Microsoft’s 2019 fiscal year was one of its busiest ever for acquisitions, led by its $7.5 billion GitHub deal.
The tech giant spent a total of $9.1 billion on 20 acquisitions in its 2019 fiscal year, which ended June 30, according to its newly released annual report. GeekWire research shows that 2019 ranks as Microsoft’s third-biggest year for acquisitions, both in the number of deals and in spending, since 2003. That’s when Microsoft started breaking out M&A information in annual filings.
Outsized acquisitions tend to drive Microsoft’s big spending years, and 2019 fit that trend. The GitHub deal made up 82 percent of Microsoft’s acquisition spending for the year. It represents the third largest deal in company history. Microsoft’s other 19 acquisitions totaled $1.6 billion, for an average price of $84.2 million.
The company acquired several game studios to beef up production for Xbox Game Studios. And several of Microsoft’s recent blue-chip acquisitions made purchases themselves, with LinkedIn scooping up employee engagement startup Glint for a reported $400 million and AI-powered marketing company Drawbridge and GitHub acquiring code review software maker Pull Panda and code security company Dependabot.
Microsoft has spent more than $9 billion on acquisitions and made at least 20 acquisitions only two other times since 2003. By far, the company’s biggest acquisition year was 2017, when the $26.2 billion LinkedIn deal closed. Microsoft didn’t disclose in its annual filing that year how much it paid for the other six companies it acquired, but the LinkedIn deal alone nearly tripled the company’s previous record spending year.
Microsoft’s second-priciest fiscal year was 2015 when it acquired Nokia for $7.2 billion. Other big years include 2008 when it bought Seattle-based digital advertising company aQuantive for $6.3 billion and 2012, which included the $8.5 billion acquisition of Skype, the second biggest purchase in company history
Between fiscal years 2015 and 2019 — the five full years Satya Nadella has been at the helm as CEO — Microsoft has made an average of 14 acquisitions per year.

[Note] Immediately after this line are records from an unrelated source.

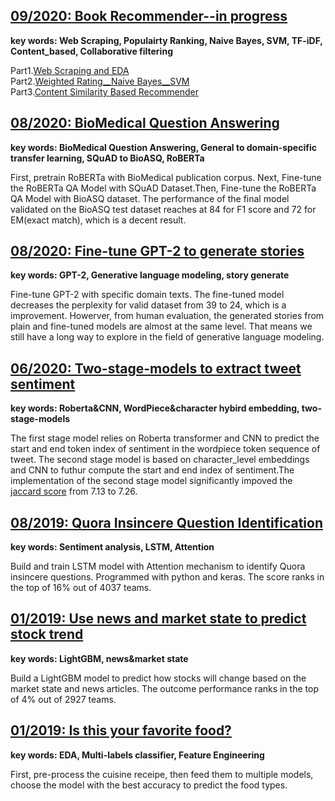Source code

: ## [09/2020: Book Recommender--in progress](https://github.com/yaodehong/Book-Recommender)
**key words: Web Scraping, Populairty Ranking, Naive Bayes, SVM, TF-iDF, Content_based, Collaborative filtering**

Part1.[Web Scraping and EDA](https://github.com/yaodehong/Book-Recommender/blob/master/1_Web%20Scraping_EDA.ipynb) <br/>
Part2.[Weighted Rating__Naive Bayes__SVM](https://github.com/yaodehong/Book-Recommender/blob/master/2_Weighted%20Rating_Naive%20Bayes_SVM.ipynb) <br/>
Part3.[Content Similarity Based Recommender](https://github.com/yaodehong/Book-Recommender/blob/master/3_Content%20Similarity%20Based%20Recommender.ipynb)  <br/>


## [08/2020: BioMedical Question Answering](https://github.com/yaodehong/BioMedical-Question-Answering)
**key words: BioMedical Question Answering, General to domain-specific transfer learning, SQuAD to BioASQ, RoBERTa**

First, pretrain RoBERTa with BioMedical publication corpus. Next, Fine-tune the RoBERTa QA Model with SQuAD Dataset.Then, Fine-tune the RoBERTa QA Model with BioASQ dataset. The performance of the final model validated on the BioASQ test dataset reaches at 84 for F1 score and 72 for EM(exact match), which is a decent result. 


## [08/2020: Fine-tune GPT-2 to generate stories](https://www.kaggle.com/emily2008/fine-tune-gpt-2-to-generate-stories/notebook)
**key words: GPT-2, Generative language modeling, story generate**

Fine-tune GPT-2 with specific domain texts. The fine-tuned model decreases the perplexity for valid dataset from 39 to 24, which is a improvement. Howerver, from human evaluation, the generated stories from plain and fine-tuned models are almost at the same level. That means we still have a long way to explore in the field of generative language modeling. 

## [06/2020: Two-stage-models to extract tweet sentiment](https://www.kaggle.com/emily2008/tweet-sentiment-extraction-2-stage-models)
**key words: Roberta&CNN, WordPiece&character hybird embedding, two-stage-models**

The first stage model relies on Roberta transformer and CNN to predict the start and end token index of sentiment in the wordpiece token sequence of tweet. The second stage model is based on character_level embeddings and CNN to futhur compute the start and end index of sentiment.The implementation of the second stage model significantly impoved the [jaccard score](https://en.wikipedia.org/wiki/Jaccard_index) from 7.13 to 7.26.

## [08/2019: Quora Insincere Question Identification](https://www.kaggle.com/emily2008/quora-insincere-questions)
**key words: Sentiment analysis, LSTM, Attention**

Build and train LSTM model with Attention mechanism to identify Quora insincere questions. Programmed with python and keras. The score ranks in the top of 16% out of 4037 teams.

## [01/2019: Use news and market state to predict stock trend](https://www.kaggle.com/emily2008/two-sigma-stock-news-market?scriptVersionId=7345306)
**key words: LightGBM, news&market state**

Build a LightGBM model to predict how stocks will change based on the market state and news articles. The outcome performance ranks in the top  of 4% out of 2927 teams.

## [01/2019: Is this your favorite food?](https://www.kaggle.com/emily2008/is-this-your-favorite-food)
**key words: EDA, Multi-labels classifier, Feature Engineering**

First, pre-process the cuisine receipe, then feed them to multiple models, choose the model with the best accuracy to predict the food types.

Microsoft has had a checkered history with major acquisitions. In 2012, the company took a $6.2 billion writedown, largely tied to aQuantive, which the company admitted at the time wasn’t working out as planned. In 2015, Microsoft cut 7,800 jobs and took a $7.6 billion charge related to its acquisition of Nokia’s smartphone business.
The jury’s still out on LinkedIn and GitHub. But Microsoft learned an important lesson from LinkedIn that it is applying to the acquisition of GitHub: use its vast resources to supercharge the companies it acquires, and then get out of the way.
“What we learned from the LinkedIn acquisition is that when we invest our resources to help somebody do an even better job of what they were doing already, they can grow faster,” Microsoft President Brad Smith said at a conference last year.